EXERCISE BRIEF ▸
Where in the entries below does "orcs" appear? Copy every line that has it.

MATERIAL FOR THIS EXERCISE ▸
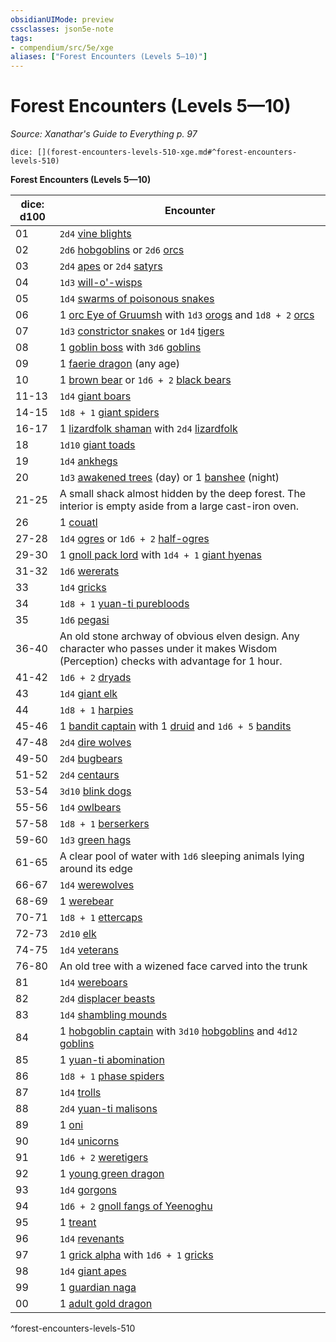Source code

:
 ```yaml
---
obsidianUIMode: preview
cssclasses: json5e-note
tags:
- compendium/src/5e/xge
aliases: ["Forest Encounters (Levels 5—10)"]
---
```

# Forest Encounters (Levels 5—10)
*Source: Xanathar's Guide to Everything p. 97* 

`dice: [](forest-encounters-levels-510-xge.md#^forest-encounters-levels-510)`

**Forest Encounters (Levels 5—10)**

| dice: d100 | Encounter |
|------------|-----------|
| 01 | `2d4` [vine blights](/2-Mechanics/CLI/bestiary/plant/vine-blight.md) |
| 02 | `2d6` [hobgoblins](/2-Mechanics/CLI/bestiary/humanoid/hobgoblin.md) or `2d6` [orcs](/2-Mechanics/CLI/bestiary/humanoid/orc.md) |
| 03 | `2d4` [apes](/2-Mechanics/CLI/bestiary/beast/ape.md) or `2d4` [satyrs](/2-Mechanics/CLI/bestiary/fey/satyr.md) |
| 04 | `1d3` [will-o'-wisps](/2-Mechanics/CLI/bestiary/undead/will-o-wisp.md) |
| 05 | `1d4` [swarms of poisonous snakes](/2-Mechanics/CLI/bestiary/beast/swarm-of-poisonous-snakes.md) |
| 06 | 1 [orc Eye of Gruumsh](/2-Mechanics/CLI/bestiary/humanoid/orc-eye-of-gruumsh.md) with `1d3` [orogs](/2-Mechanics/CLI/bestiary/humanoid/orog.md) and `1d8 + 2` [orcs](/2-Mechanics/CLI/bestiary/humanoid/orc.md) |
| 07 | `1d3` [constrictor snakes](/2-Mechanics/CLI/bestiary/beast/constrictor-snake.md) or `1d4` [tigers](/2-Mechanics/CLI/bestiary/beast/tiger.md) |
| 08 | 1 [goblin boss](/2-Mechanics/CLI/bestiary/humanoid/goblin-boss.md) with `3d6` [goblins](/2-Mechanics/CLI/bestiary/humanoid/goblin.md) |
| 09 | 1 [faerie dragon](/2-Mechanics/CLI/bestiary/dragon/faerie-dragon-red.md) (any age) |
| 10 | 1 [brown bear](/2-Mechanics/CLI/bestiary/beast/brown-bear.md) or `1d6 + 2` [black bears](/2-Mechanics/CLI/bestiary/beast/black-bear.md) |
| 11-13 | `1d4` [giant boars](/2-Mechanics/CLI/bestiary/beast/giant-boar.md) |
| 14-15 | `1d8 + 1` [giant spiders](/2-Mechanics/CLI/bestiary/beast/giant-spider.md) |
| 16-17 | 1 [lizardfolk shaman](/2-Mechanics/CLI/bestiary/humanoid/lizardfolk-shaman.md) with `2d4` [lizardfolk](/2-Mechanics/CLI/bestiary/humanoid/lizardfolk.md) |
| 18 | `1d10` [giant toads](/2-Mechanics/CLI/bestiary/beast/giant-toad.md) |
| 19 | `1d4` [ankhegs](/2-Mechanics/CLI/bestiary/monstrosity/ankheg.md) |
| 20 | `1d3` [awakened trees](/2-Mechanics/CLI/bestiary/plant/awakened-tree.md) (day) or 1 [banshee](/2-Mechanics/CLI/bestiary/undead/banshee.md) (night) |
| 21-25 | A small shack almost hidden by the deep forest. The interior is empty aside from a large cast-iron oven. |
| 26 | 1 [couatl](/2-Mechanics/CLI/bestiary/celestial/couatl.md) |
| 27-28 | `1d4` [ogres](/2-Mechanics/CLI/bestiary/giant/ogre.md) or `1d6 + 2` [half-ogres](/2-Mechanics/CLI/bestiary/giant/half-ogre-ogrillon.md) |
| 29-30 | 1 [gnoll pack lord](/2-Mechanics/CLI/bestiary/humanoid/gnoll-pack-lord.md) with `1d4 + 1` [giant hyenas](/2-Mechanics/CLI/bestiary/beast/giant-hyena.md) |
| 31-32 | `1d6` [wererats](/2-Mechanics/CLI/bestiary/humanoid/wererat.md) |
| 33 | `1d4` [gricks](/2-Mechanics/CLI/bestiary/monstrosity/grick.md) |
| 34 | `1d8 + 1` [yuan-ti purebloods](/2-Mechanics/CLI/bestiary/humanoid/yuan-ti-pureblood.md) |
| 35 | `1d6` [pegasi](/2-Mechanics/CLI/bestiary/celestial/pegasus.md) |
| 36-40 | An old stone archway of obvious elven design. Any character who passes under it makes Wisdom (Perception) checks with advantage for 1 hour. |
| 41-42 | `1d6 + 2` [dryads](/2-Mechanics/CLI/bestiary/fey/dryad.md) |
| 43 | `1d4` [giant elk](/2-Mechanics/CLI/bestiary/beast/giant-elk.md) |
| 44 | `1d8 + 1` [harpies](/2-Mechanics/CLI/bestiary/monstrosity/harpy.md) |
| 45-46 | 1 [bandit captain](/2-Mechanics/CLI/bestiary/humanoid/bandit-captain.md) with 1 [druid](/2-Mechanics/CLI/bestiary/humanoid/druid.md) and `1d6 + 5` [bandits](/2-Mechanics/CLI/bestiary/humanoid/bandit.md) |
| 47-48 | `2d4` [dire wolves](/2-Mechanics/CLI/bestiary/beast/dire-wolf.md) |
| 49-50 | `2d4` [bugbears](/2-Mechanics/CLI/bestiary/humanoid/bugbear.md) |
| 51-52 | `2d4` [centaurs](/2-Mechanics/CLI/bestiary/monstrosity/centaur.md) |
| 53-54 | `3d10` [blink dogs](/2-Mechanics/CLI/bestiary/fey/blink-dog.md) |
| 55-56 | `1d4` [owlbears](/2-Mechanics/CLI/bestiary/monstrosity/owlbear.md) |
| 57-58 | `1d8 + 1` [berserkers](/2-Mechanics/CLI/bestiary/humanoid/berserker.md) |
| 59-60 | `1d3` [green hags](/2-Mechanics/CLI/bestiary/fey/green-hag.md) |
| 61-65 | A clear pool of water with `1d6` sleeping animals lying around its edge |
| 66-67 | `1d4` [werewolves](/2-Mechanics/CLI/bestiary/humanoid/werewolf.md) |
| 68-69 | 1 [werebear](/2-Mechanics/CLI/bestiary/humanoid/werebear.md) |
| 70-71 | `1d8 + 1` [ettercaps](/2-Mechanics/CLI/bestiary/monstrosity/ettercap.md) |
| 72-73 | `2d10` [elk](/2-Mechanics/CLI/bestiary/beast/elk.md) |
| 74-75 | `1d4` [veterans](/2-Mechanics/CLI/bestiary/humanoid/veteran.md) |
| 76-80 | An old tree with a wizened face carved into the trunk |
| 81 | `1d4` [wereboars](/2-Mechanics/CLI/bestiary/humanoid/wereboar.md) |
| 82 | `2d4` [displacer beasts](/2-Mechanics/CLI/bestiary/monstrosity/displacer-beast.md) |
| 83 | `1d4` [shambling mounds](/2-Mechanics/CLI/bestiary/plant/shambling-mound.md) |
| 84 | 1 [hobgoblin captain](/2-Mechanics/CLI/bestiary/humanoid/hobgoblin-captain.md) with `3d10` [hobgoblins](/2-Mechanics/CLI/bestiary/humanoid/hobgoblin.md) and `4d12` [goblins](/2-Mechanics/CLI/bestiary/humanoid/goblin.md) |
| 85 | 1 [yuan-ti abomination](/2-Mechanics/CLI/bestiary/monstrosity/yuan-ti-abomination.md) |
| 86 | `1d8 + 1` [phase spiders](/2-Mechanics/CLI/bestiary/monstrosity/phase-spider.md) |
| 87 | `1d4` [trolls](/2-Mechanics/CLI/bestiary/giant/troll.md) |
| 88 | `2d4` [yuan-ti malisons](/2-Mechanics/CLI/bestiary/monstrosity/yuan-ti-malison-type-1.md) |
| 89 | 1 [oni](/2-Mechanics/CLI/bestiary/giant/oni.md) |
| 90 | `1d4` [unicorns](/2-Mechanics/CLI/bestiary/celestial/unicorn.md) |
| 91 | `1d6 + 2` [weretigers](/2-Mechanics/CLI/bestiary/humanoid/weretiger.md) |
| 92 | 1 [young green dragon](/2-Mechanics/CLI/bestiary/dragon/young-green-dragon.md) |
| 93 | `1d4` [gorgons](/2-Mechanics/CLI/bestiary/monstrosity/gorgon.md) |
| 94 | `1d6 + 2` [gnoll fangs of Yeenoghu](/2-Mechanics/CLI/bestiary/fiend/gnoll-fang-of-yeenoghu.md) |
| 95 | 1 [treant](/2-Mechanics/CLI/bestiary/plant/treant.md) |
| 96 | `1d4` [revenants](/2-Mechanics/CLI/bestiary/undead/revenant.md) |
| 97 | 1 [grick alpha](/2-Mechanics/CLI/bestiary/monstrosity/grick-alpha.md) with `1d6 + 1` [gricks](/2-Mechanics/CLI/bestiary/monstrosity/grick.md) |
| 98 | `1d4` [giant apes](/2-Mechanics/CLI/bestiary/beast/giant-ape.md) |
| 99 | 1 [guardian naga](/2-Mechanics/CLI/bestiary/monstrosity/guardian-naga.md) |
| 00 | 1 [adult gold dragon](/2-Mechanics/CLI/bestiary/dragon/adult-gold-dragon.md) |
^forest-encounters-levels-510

---

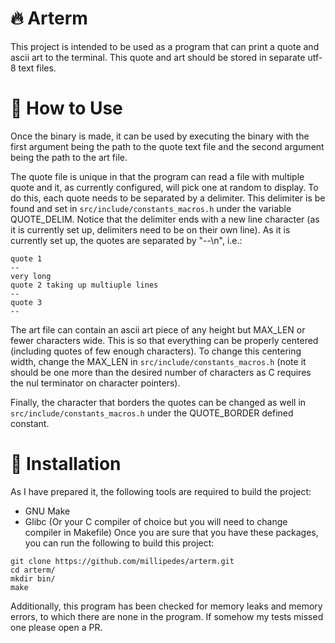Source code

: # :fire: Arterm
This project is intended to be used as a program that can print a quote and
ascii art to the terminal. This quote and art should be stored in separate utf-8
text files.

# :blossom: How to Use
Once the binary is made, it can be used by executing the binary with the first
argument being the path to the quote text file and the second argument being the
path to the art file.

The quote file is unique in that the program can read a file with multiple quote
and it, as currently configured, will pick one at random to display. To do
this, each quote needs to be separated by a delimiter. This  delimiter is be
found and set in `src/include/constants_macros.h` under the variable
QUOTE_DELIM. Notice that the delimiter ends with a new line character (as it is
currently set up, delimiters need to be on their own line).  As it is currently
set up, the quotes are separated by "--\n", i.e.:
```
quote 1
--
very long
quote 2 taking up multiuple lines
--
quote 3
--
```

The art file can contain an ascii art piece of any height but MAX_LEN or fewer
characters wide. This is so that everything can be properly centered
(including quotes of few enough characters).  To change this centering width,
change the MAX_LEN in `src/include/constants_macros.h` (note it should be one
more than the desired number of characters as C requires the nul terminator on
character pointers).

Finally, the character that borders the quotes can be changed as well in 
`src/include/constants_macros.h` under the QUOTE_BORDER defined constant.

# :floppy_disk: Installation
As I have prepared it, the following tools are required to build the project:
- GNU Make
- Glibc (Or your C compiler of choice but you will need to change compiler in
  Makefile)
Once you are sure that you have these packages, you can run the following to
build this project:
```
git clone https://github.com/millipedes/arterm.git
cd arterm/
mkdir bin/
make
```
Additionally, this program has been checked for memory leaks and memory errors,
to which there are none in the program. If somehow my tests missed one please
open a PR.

ANSWER TO THE PROBLEM ▸
| 02 | `2d6` [hobgoblins](/2-Mechanics/CLI/bestiary/humanoid/hobgoblin.md) or `2d6` [orcs](/2-Mechanics/CLI/bestiary/humanoid/orc.md) |
| 06 | 1 [orc Eye of Gruumsh](/2-Mechanics/CLI/bestiary/humanoid/orc-eye-of-gruumsh.md) with `1d3` [orogs](/2-Mechanics/CLI/bestiary/humanoid/orog.md) and `1d8 + 2` [orcs](/2-Mechanics/CLI/bestiary/humanoid/orc.md) |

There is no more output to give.